Stored data entries
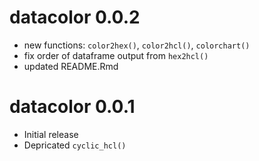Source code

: # datacolor 0.0.2

* new functions: `color2hex()`, `color2hcl()`, `colorchart()`
* fix order of dataframe output from `hex2hcl()`
* updated README.Rmd

# datacolor 0.0.1

* Initial release
* Depricated `cyclic_hcl()`
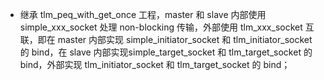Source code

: * 继承 tlm_peq_with_get_once 工程，master 和 slave 内部使用 simple_xxx_socket 处理 non-blocking 传输，外部使用 tlm_xxx_socket 互联，即在 master 内部实现 simple_initiator_socket 和 tlm_initiator_socket 的 bind，在 slave 内部实现simple_target_socket 和 tlm_target_socket 的 bind，外部实现 tlm_initiator_socket 和 tlm_target_socket 的 bind；
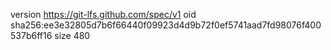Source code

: version https://git-lfs.github.com/spec/v1
oid sha256:ee3e32805d7b6f66440f09923d4d9b72f0ef5741aad7fd98076f400537b6ff16
size 480
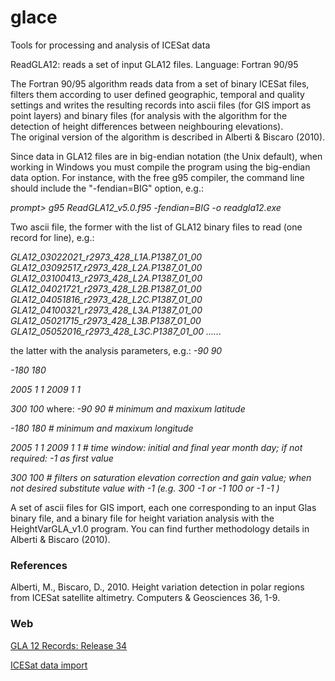 # glace
Tools for processing and analysis of ICESat data

ReadGLA12: reads a set of input GLA12 files.
Language: Fortran 90/95

The Fortran 90/95 algorithm reads data from a set of binary ICESat files, filters them according to user defined geographic, temporal and quality settings and writes the resulting records into ascii files (for GIS import as point layers) and binary files (for analysis with the algorithm for the detection of height differences between neighbouring elevations).	
The original version of the algorithm is described in Alberti & Biscaro (2010).

Since data in GLA12 files are in big-endian notation (the Unix default), when working in Windows you must compile the program using the big-endian data option. 
For instance, with the free g95 compiler, the command line should include the "-fendian=BIG" option, e.g.: 
<i>

  prompt> g95 ReadGLA12_v5.0.f95 -fendian=BIG -o readgla12.exe
</i>

Two ascii file, the former with the list of GLA12 binary files to read (one record for line), e.g.: 
<i>

GLA12_03022021_r2973_428_L1A.P1387_01_00 
GLA12_03092517_r2973_428_L2A.P1387_01_00 
GLA12_03100413_r2973_428_L2A.P1387_01_00 
GLA12_04021721_r2973_428_L2B.P1387_01_00 
GLA12_04051816_r2973_428_L2C.P1387_01_00 
GLA12_04100321_r2973_428_L3A.P1387_01_00 
GLA12_05021715_r2973_428_L3B.P1387_01_00 
GLA12_05052016_r2973_428_L3C.P1387_01_00 
...... 
</i>

the latter with the analysis parameters, e.g.: 
<i>
-90 90
 
-180 180 

2005 1 1 2009 1 1 

300 100 
</i>
where: 
<i>
-90 90 # minimum and maxixum latitude 

-180 180 # minimum and maxixum longitude 

2005 1 1 2009 1 1 # time window: initial and final year month day; if not required: -1 as first value 

300 100 # filters on saturation elevation correction and gain value; when not desired substitute value with -1 (e.g. 300 -1 or -1 100 or -1 -1 ) 
</i>

A set of ascii files for GIS import, each one corresponding to an input Glas binary file, and a binary file for height variation analysis with the HeightVarGLA_v1.0 program. You can find further methodology details in Alberti & Biscaro (2010).


<h3>References</h3>

Alberti, M., Biscaro, D., 2010. Height variation detection in polar regions from ICESat satellite altimetry. Computers & Geosciences 36, 1-9.


<h3>Web</h3>

<a href="http://nsidc.org/data/docs/daac/glas_altimetry/gla12_records_r34.html">GLA 12 Records: Release 34</a>

<a href="http://malg.eu/icesatimport.php">ICESat data import</a>

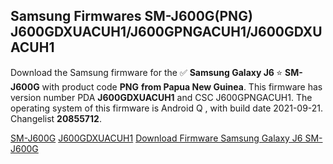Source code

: <h2>Samsung Firmwares SM-J600G(PNG) J600GDXUACUH1/J600GPNGACUH1/J600GDXUACUH1</h2>
Download the Samsung firmware for the ✅ <strong>Samsung Galaxy J6 </strong> ⭐ <strong>SM-J600G</strong> with product code <strong>PNG</strong> <strong> from Papua New Guinea</strong>. This firmware has version number PDA <strong>J600GDXUACUH1</strong> and CSC J600GPNGACUH1. The operating system of this firmware is Android Q , with build date 2021-09-21. Changelist <strong>20855712</strong>.


[SM-J600G](https://samfirm.shop/samsung/model/SM-J600G)
[J600GDXUACUH1](https://samfirm.shop/samsung/pda/J600GDXUACUH1)
[Download Firmware Samsung Galaxy J6 SM-J600G](https://samfirm.shop/samsung/firmware/458896)
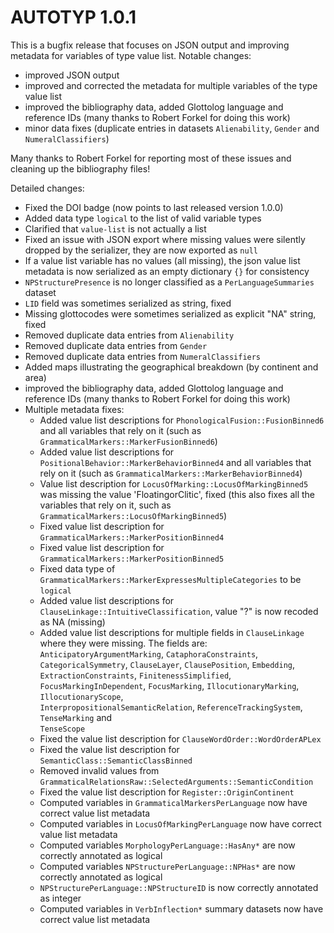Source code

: # AUTOTYP 1.0.1

This is a bugfix release that focuses on JSON output and improving metadata for variables of type
value list. Notable changes:

- improved JSON output
- improved and corrected the metadata for multiple variables of the type value list
- improved the bibliography data, added Glottolog language and reference IDs (many thanks to 
  Robert Forkel for doing this work)
- minor data fixes (duplicate entries in datasets `Alienability`, `Gender` and `NumeralClassifiers`)

Many thanks to Robert Forkel for reporting most of these issues and cleaning up the bibliography 
files!

Detailed changes:

- Fixed the DOI badge (now points to last released version 1.0.0)
- Added data type `logical` to the list of valid variable types
- Clarified that `value-list` is not actually a list
- Fixed an issue with JSON export where missing values were silently dropped
  by the serializer, they are now exported as `null` 
- If a value list variable has no values (all missing), the json value list metadata 
  is now serialized as an empty dictionary `{}` for consistency
- `NPStructurePresence` is no longer classified as a `PerLanguageSummaries` dataset
- `LID` field was sometimes serialized as string, fixed
- Missing glottocodes were sometimes serialized as explicit "NA" string, fixed
- Removed duplicate data entries from `Alienability`
- Removed duplicate data entries from `Gender`
- Removed duplicate data entries from `NumeralClassifiers`
- Added maps illustrating the geographical breakdown (by continent and area)
- improved the bibliography data, added Glottolog language and reference IDs (many thanks to 
  Robert Forkel for doing this work)
- Multiple metadata fixes:
  - Added value list descriptions for `PhonologicalFusion::FusionBinned6` and all variables that 
    rely on it (such as `GrammaticalMarkers::MarkerFusionBinned6`)
  - Added value list descriptions for `PositionalBehavior::MarkerBehaviorBinned4` and all variables 
    that rely on it (such as `GrammaticalMarkers::MarkerBehaviorBinned4`)
  - Value list description for `LocusOfMarking::LocusOfMarkingBinned5` was missing the value 
    'FloatingorClitic', fixed (this also fixes all the variables that rely on it, such as 
    `GrammaticalMarkers::LocusOfMarkingBinned5`)
  - Fixed value list description for `GrammaticalMarkers::MarkerPositionBinned4`
  - Fixed value list description for `GrammaticalMarkers::MarkerPositionBinned5`
  - Fixed data type of `GrammaticalMarkers::MarkerExpressesMultipleCategories` to be `logical`
  - Added value list descriptions for `ClauseLinkage::IntuitiveClassification`, value "?" is now
    recoded as NA (missing)  
  - Added value list descriptions for multiple fields in `ClauseLinkage` where they were missing. 
    The fields are: `AnticipatoryArgumentMarking`, `CataphoraConstraints`, `CategoricalSymmetry`, 
    `ClauseLayer`, `ClausePosition`, `Embedding`, `ExtractionConstraints`, `FinitenessSimplified`, 
    `FocusMarkingInDependent`, `FocusMarking`, `IllocutionaryMarking`, `IllocutionaryScope`,  
    `InterpropositionalSemanticRelation`, `ReferenceTrackingSystem`, `TenseMarking` and  
    `TenseScope`
  - Fixed the value list description for `ClauseWordOrder::WordOrderAPLex`
  - Fixed the value list description for `SemanticClass::SemanticClassBinned`
  - Removed invalid values from `GrammaticalRelationsRaw::SelectedArguments::SemanticCondition`
  - Fixed the value list description for `Register::OriginContinent`
  - Computed variables in `GrammaticalMarkersPerLanguage` now have correct value list metadata
  - Computed variables in `LocusOfMarkingPerLanguage` now have correct value list metadata
  - Computed variables `MorphologyPerLanguage::HasAny*` are now correctly annotated as logical
  - Computed variables `NPStructurePerLanguage::NPHas*` are now correctly annotated as logical
  - `NPStructurePerLanguage::NPStructureID` is now correctly annotated as integer
  - Computed variables in `VerbInflection*` summary datasets now have correct value list metadata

● Required work:
Retype the data in full. Images do not go in the copy.

● Result:
Source code

: # datacolor 0.0.2

* new functions: `color2hex()`, `color2hcl()`, `colorchart()`
* fix order of dataframe output from `hex2hcl()`
* updated README.Rmd

# datacolor 0.0.1

* Initial release
* Depricated `cyclic_hcl()`
Source code

: * 继承 tlm_peq_with_get_once 工程，master 和 slave 内部使用 simple_xxx_socket 处理 non-blocking 传输，外部使用 tlm_xxx_socket 互联，即在 master 内部实现 simple_initiator_socket 和 tlm_initiator_socket 的 bind，在 slave 内部实现simple_target_socket 和 tlm_target_socket 的 bind，外部实现 tlm_initiator_socket 和 tlm_target_socket 的 bind；
Source code

: version https://git-lfs.github.com/spec/v1
oid sha256:ee3e32805d7b6f66440f09923d4d9b72f0ef5741aad7fd98076f400537b6ff16
size 480
 # glace
Tools for processing and analysis of ICESat data

ReadGLA12: reads a set of input GLA12 files.
Language: Fortran 90/95

The Fortran 90/95 algorithm reads data from a set of binary ICESat files, filters them according to user defined geographic, temporal and quality settings and writes the resulting records into ascii files (for GIS import as point layers) and binary files (for analysis with the algorithm for the detection of height differences between neighbouring elevations).	
The original version of the algorithm is described in Alberti & Biscaro (2010).

Since data in GLA12 files are in big-endian notation (the Unix default), when working in Windows you must compile the program using the big-endian data option. 
For instance, with the free g95 compiler, the command line should include the "-fendian=BIG" option, e.g.: 
<i>

  prompt> g95 ReadGLA12_v5.0.f95 -fendian=BIG -o readgla12.exe
</i>

Two ascii file, the former with the list of GLA12 binary files to read (one record for line), e.g.: 
<i>

GLA12_03022021_r2973_428_L1A.P1387_01_00 
GLA12_03092517_r2973_428_L2A.P1387_01_00 
GLA12_03100413_r2973_428_L2A.P1387_01_00 
GLA12_04021721_r2973_428_L2B.P1387_01_00 
GLA12_04051816_r2973_428_L2C.P1387_01_00 
GLA12_04100321_r2973_428_L3A.P1387_01_00 
GLA12_05021715_r2973_428_L3B.P1387_01_00 
GLA12_05052016_r2973_428_L3C.P1387_01_00 
...... 
</i>

the latter with the analysis parameters, e.g.: 
<i>
-90 90
 
-180 180 

2005 1 1 2009 1 1 

300 100 
</i>
where: 
<i>
-90 90 # minimum and maxixum latitude 

-180 180 # minimum and maxixum longitude 

2005 1 1 2009 1 1 # time window: initial and final year month day; if not required: -1 as first value 

300 100 # filters on saturation elevation correction and gain value; when not desired substitute value with -1 (e.g. 300 -1 or -1 100 or -1 -1 ) 
</i>

A set of ascii files for GIS import, each one corresponding to an input Glas binary file, and a binary file for height variation analysis with the HeightVarGLA_v1.0 program. You can find further methodology details in Alberti & Biscaro (2010).


<h3>References</h3>

Alberti, M., Biscaro, D., 2010. Height variation detection in polar regions from ICESat satellite altimetry. Computers & Geosciences 36, 1-9.


<h3>Web</h3>

<a href="http://nsidc.org/data/docs/daac/glas_altimetry/gla12_records_r34.html">GLA 12 Records: Release 34</a>

<a href="http://malg.eu/icesatimport.php">ICESat data import</a>

Source code

: <h2>Samsung Firmwares SM-J600G(PNG) J600GDXUACUH1/J600GPNGACUH1/J600GDXUACUH1</h2>
Download the Samsung firmware for the ✅ <strong>Samsung Galaxy J6 </strong> ⭐ <strong>SM-J600G</strong> with product code <strong>PNG</strong> <strong> from Papua New Guinea</strong>. This firmware has version number PDA <strong>J600GDXUACUH1</strong> and CSC J600GPNGACUH1. The operating system of this firmware is Android Q , with build date 2021-09-21. Changelist <strong>20855712</strong>.


[SM-J600G](https://samfirm.shop/samsung/model/SM-J600G)
[J600GDXUACUH1](https://samfirm.shop/samsung/pda/J600GDXUACUH1)
[Download Firmware Samsung Galaxy J6 SM-J600G](https://samfirm.shop/samsung/firmware/458896)
Source code

: # AUTOTYP 1.0.1

This is a bugfix release that focuses on JSON output and improving metadata for variables of type
value list. Notable changes:

- improved JSON output
- improved and corrected the metadata for multiple variables of the type value list
- improved the bibliography data, added Glottolog language and reference IDs (many thanks to 
  Robert Forkel for doing this work)
- minor data fixes (duplicate entries in datasets `Alienability`, `Gender` and `NumeralClassifiers`)

Many thanks to Robert Forkel for reporting most of these issues and cleaning up the bibliography 
files!

Detailed changes:

- Fixed the DOI badge (now points to last released version 1.0.0)
- Added data type `logical` to the list of valid variable types
- Clarified that `value-list` is not actually a list
- Fixed an issue with JSON export where missing values were silently dropped
  by the serializer, they are now exported as `null` 
- If a value list variable has no values (all missing), the json value list metadata 
  is now serialized as an empty dictionary `{}` for consistency
- `NPStructurePresence` is no longer classified as a `PerLanguageSummaries` dataset
- `LID` field was sometimes serialized as string, fixed
- Missing glottocodes were sometimes serialized as explicit "NA" string, fixed
- Removed duplicate data entries from `Alienability`
- Removed duplicate data entries from `Gender`
- Removed duplicate data entries from `NumeralClassifiers`
- Added maps illustrating the geographical breakdown (by continent and area)
- improved the bibliography data, added Glottolog language and reference IDs (many thanks to 
  Robert Forkel for doing this work)
- Multiple metadata fixes:
  - Added value list descriptions for `PhonologicalFusion::FusionBinned6` and all variables that 
    rely on it (such as `GrammaticalMarkers::MarkerFusionBinned6`)
  - Added value list descriptions for `PositionalBehavior::MarkerBehaviorBinned4` and all variables 
    that rely on it (such as `GrammaticalMarkers::MarkerBehaviorBinned4`)
  - Value list description for `LocusOfMarking::LocusOfMarkingBinned5` was missing the value 
    'FloatingorClitic', fixed (this also fixes all the variables that rely on it, such as 
    `GrammaticalMarkers::LocusOfMarkingBinned5`)
  - Fixed value list description for `GrammaticalMarkers::MarkerPositionBinned4`
  - Fixed value list description for `GrammaticalMarkers::MarkerPositionBinned5`
  - Fixed data type of `GrammaticalMarkers::MarkerExpressesMultipleCategories` to be `logical`
  - Added value list descriptions for `ClauseLinkage::IntuitiveClassification`, value "?" is now
    recoded as NA (missing)  
  - Added value list descriptions for multiple fields in `ClauseLinkage` where they were missing. 
    The fields are: `AnticipatoryArgumentMarking`, `CataphoraConstraints`, `CategoricalSymmetry`, 
    `ClauseLayer`, `ClausePosition`, `Embedding`, `ExtractionConstraints`, `FinitenessSimplified`, 
    `FocusMarkingInDependent`, `FocusMarking`, `IllocutionaryMarking`, `IllocutionaryScope`,  
    `InterpropositionalSemanticRelation`, `ReferenceTrackingSystem`, `TenseMarking` and  
    `TenseScope`
  - Fixed the value list description for `ClauseWordOrder::WordOrderAPLex`
  - Fixed the value list description for `SemanticClass::SemanticClassBinned`
  - Removed invalid values from `GrammaticalRelationsRaw::SelectedArguments::SemanticCondition`
  - Fixed the value list description for `Register::OriginContinent`
  - Computed variables in `GrammaticalMarkersPerLanguage` now have correct value list metadata
  - Computed variables in `LocusOfMarkingPerLanguage` now have correct value list metadata
  - Computed variables `MorphologyPerLanguage::HasAny*` are now correctly annotated as logical
  - Computed variables `NPStructurePerLanguage::NPHas*` are now correctly annotated as logical
  - `NPStructurePerLanguage::NPStructureID` is now correctly annotated as integer
  - Computed variables in `VerbInflection*` summary datasets now have correct value list metadata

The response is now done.